State agriculture director David Shade has assured Mat-Su farmers that required crop inspections including seed potatoes will be done despite vetoes of parts of the division’s budget by Gov. Mike Dunleavy.
“Governor Dunleavy, Commissioner (Corri) Feige and I understand inspections of seed potatoes are to our growers. Alaska’s certified seed potato program is justly renowned, and without certification, you can’t sell your crop. We have designated these inspections as essential, and part of the core mission of the division,” Shade said in a letter sent to farmers and the public Aug. 6.
“While there have been some communication issues which caused some confusion there was no intent for budget vetoes to impede these inspection, I can now assure you that the required inspections of your seed potatoes will be done — and soon — in time for you to get your second in-field inspection completed. Likewise, the post-harvest, in-storage inspections will also be completed at the appropriate time, so you may keep your certification and maintain the value of your crop,” Shade said in the letter.
Meanwhile, the division is still working on problems related to securing needed audits of farmers’ practices of growing of fresh produce. Those are needed to sell the produce to major grocery retailers.
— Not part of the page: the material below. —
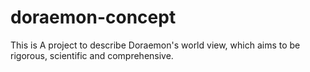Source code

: # doraemon-concept
This is A project to describe Doraemon's world view, which aims to be rigorous, scientific and comprehensive.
“We are working on this issue, and likewise assure you we will conduct the audits and make sure you and other farmers can meet these industry standards and sell your crops to local retailers,” Shade said in the letter.
What retailers require are Good Handling Practices (GHP) and Good Agricultural Practices (GAP) audits, which are done during the growing season.
Shade also said press reports had erroneously said 18 people had lost jobs in the agriculture division due to budget cuts and vetoes. “The truth is that eight vacant positions were cut from the budget and eight employees were laid off when their jobs were also eliminated. While budget reductions have hurt our Ag family, everyone in our business knows we must deal with the challenge of lean years.”
Shade said he and his team at the division are working to retain core programs including seed potato inspections, phytosanitary inspections, fighting invasive plants and pests, administering peony export grants, cleaning and testing of grass seed, and sales of agricultural land.
Having grown up on a family farm in Homer, which he still helps operate, Shade said he understands farmers’ problems.